From: H. Peter Anvin
Date: Tue Jan 13 2009 - 17:42:30 EST


As part of the multi-compression-formats patch, the issue has come up as to what is the preferred policy is on initramfs decompression failure, due to either corruption or due to the use of a compression format which the kernel does not support.

I had personally assumed the proper policy would be to panic, since it is unlikely to mean the system can be booted. However, Ingo brought up the case where the initramfs is auxilliary to being able to boot the full system, for example the initramfs supplied is primarily a data carrier, and either the builtin initramfs or the kernel itself is sufficient to boot.

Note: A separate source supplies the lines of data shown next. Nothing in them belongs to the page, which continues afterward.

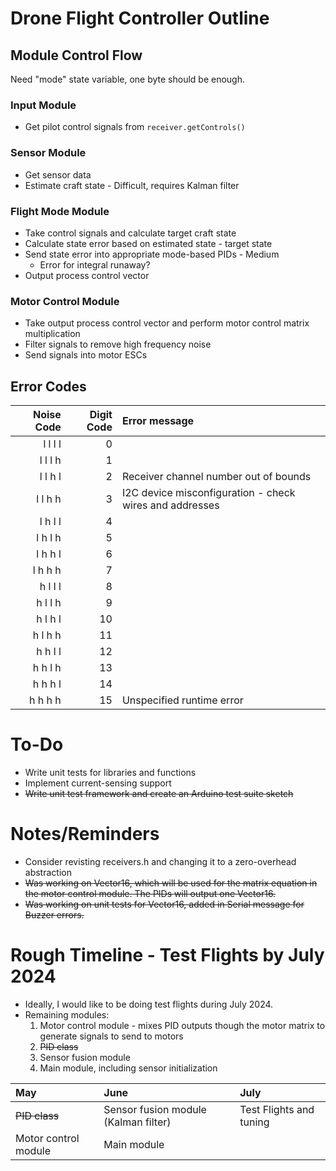 # Drone Flight Controller Outline

## Module Control Flow

Need "mode" state variable, one byte should be enough.

### Input Module

- Get pilot control signals from `receiver.getControls()`

### Sensor Module

- Get sensor data
- Estimate craft state - Difficult, requires Kalman filter

### Flight Mode Module

- Take control signals and calculate target craft state
- Calculate state error based on estimated state - target state
- Send state error into appropriate mode-based PIDs - Medium
    - Error for integral runaway?
- Output process control vector

### Motor Control Module

- Take output process control vector and perform motor control matrix multiplication
- Filter signals to remove high frequency noise
- Send signals into motor ESCs


## Error Codes

| Noise Code | Digit Code | Error message |
| ---------: | ---------: | :------------ |
|    l l l l |          0 |               |
|    l l l h |          1 |               |
|    l l h l |          2 | Receiver channel number out of bounds                   |
|    l l h h |          3 | I2C device misconfiguration - check wires and addresses |
|    l h l l |          4 |               |
|    l h l h |          5 |               |
|    l h h l |          6 |               |
|    l h h h |          7 |               |
|    h l l l |          8 |               |
|    h l l h |          9 |               |
|    h l h l |         10 |               |
|    h l h h |         11 |               |
|    h h l l |         12 |               |
|    h h l h |         13 |               |
|    h h h l |         14 |               |
|    h h h h |         15 | Unspecified runtime error                               |


# To-Do

- Write unit tests for libraries and functions
- Implement current-sensing support
- ~~Write unit test framework and create an Arduino test suite sketch~~


# Notes/Reminders
- Consider revisting receivers.h and changing it to a zero-overhead abstraction
- ~~Was working on Vector16, which will be used for the matrix equation in the motor control module. The PIDs will output one Vector16.~~
- ~~Was working on unit tests for Vector16, added in Serial message for Buzzer errors.~~


# Rough Timeline - Test Flights by July 2024

- Ideally, I would like to be doing test flights during July 2024.
- Remaining modules:
  1. Motor control module - mixes PID outputs though the motor matrix to generate signals to send to motors
  2. ~~PID class~~
  3. Sensor fusion module
  4. Main module, including sensor initialization

|              May     |                                 June |                    July |
| :------------------- | :----------------------------------- | :---------------------- |
| ~~PID class~~        | Sensor fusion module (Kalman filter) | Test Flights and tuning |
| Motor control module | Main module                          |                         |

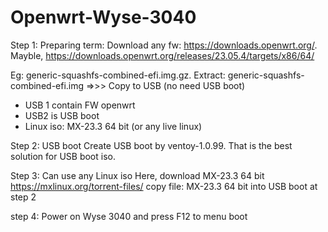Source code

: # Openwrt-Wyse-3040
Step 1:  Preparing term:
Download any fw: https://downloads.openwrt.org/. 
Mayble, https://downloads.openwrt.org/releases/23.05.4/targets/x86/64/

Eg: generic-squashfs-combined-efi.img.gz. 
Extract: generic-squashfs-combined-efi.img 
=>>> Copy to USB (no need USB boot) 
+ USB 1 contain FW openwrt
+ USB2 is USB boot
+ Linux iso: MX-23.3 64 bit (or any live linux)

Step 2: USB boot
Create USB boot by ventoy-1.0.99. That is the best solution for USB boot iso. 

Step 3: Can use any Linux iso
Here, download MX-23.3 64 bit
https://mxlinux.org/torrent-files/ 
copy file: MX-23.3 64 bit into USB boot at step 2

step 4: Power on Wyse 3040 and press F12 to menu boot

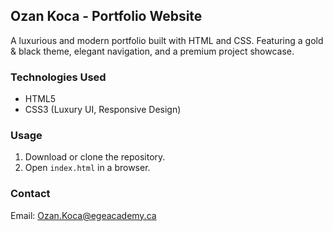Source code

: ## Ozan Koca - Portfolio Website

A luxurious and modern portfolio built with HTML and CSS. Featuring a gold & black theme, elegant navigation, and a premium project showcase.

### Technologies Used
- HTML5
- CSS3 (Luxury UI, Responsive Design)

### Usage
1. Download or clone the repository.
2. Open `index.html` in a browser.

### Contact
Email: Ozan.Koca@egeacademy.ca
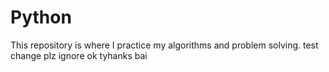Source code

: # Python
This repository is where I practice my algorithms and problem solving.
test change plz ignore ok tyhanks bai
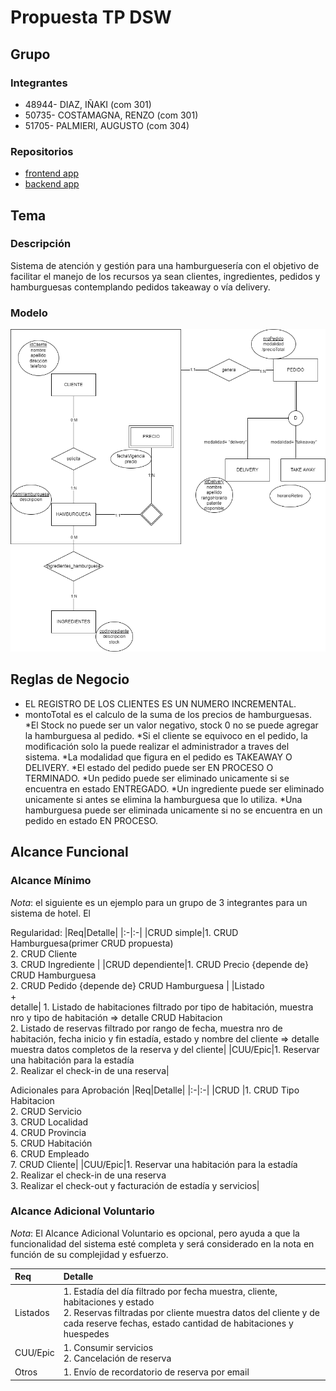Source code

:# Propuesta TP DSW

## Grupo
### Integrantes
* 48944- DIAZ, IÑAKI (com 301)
* 50735- COSTAMAGNA, RENZO (com 301)
* 51705- PALMIERI, AUGUSTO (com 304)

### Repositorios
* [frontend app](https://github.com/RenCostamagna/DSW-frontend)
* [backend app](https://github.com/RenCostamagna/DSW-backend)


## Tema
### Descripción
Sistema de atención y gestión para una hamburguesería con el objetivo de  facilitar el manejo de los recursos ya sean clientes, ingredientes, pedidos y hamburguesas contemplando pedidos takeaway o vía delivery.

### Modelo
![](https://github.com/AugustoPalmieri/DSW2024-DIAZ-COSTAMAGNA-PALMIERI/blob/main/DERDSW.drawio.png)

## Reglas de Negocio

* EL REGISTRO DE LOS CLIENTES ES UN NUMERO INCREMENTAL.
* montoTotal es el calculo de la suma de los precios de hamburguesas.
*El Stock no puede ser un valor negativo, stock 0 no se puede agregar la hamburguesa al pedido.
*Si el cliente se equivoco en el pedido, la modificación solo la puede realizar el administrador a traves del sistema.
*La modalidad que figura en el pedido es TAKEAWAY O DELIVERY.
*El estado del pedido puede ser EN PROCESO O TERMINADO.
*Un pedido puede ser eliminado unicamente si se encuentra en estado ENTREGADO.
*Un ingrediente puede ser eliminado unicamente si antes se elimina la hamburguesa que lo utiliza.
*Una hamburguesa puede ser eliminada unicamente si no se encuentra en un pedido en estado EN PROCESO.


## Alcance Funcional 

### Alcance Mínimo

*Nota*: el siguiente es un ejemplo para un grupo de 3 integrantes para un sistema de hotel. El 

Regularidad:
|Req|Detalle|
|:-|:-|
|CRUD simple|1. CRUD Hamburguesa(primer CRUD propuesta)<br>2. CRUD Cliente<br>3. CRUD Ingrediente |
|CRUD dependiente|1. CRUD Precio {depende de} CRUD Hamburguesa <br>2. CRUD Pedido {depende de} CRUD Hamburguesa |
|Listado<br>+<br>detalle| 1. Listado de habitaciones filtrado por tipo de habitación, muestra nro y tipo de habitación => detalle CRUD Habitacion<br> 2. Listado de reservas filtrado por rango de fecha, muestra nro de habitación, fecha inicio y fin estadía, estado y nombre del cliente => detalle muestra datos completos de la reserva y del cliente|
|CUU/Epic|1. Reservar una habitación para la estadía<br>2. Realizar el check-in de una reserva|


Adicionales para Aprobación
|Req|Detalle|
|:-|:-|
|CRUD |1. CRUD Tipo Habitacion<br>2. CRUD Servicio<br>3. CRUD Localidad<br>4. CRUD Provincia<br>5. CRUD Habitación<br>6. CRUD Empleado<br>7. CRUD Cliente|
|CUU/Epic|1. Reservar una habitación para la estadía<br>2. Realizar el check-in de una reserva<br>3. Realizar el check-out y facturación de estadía y servicios|


### Alcance Adicional Voluntario

*Nota*: El Alcance Adicional Voluntario es opcional, pero ayuda a que la funcionalidad del sistema esté completa y será considerado en la nota en función de su complejidad y esfuerzo.

|Req|Detalle|
|:-|:-|
|Listados |1. Estadía del día filtrado por fecha muestra, cliente, habitaciones y estado <br>2. Reservas filtradas por cliente muestra datos del cliente y de cada reserve fechas, estado cantidad de habitaciones y huespedes|
|CUU/Epic|1. Consumir servicios<br>2. Cancelación de reserva|
|Otros|1. Envío de recordatorio de reserva por email|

By this argument, we should change initramfs decoding failure to a KERN_CRIT message, and in the (presumably most common) case that it does not suffice to boot the system, we will get a panic in short order as the system is unable to find init.

This argument seems to mostly hold water, but it does implement a policy change over the current code. Furthermore, it does make me concerned that a *partial* decoding failure (such as can be caused by a corrupt image, or, say, a gzipped image concatenated to a bzip2 image, with the kernel only supporting bzip2) could cause a booted-but-dysfunctional system, which is in many configurations a worse failure mode than a panic.

Hence I would like to solicit opinions about what the policy should be.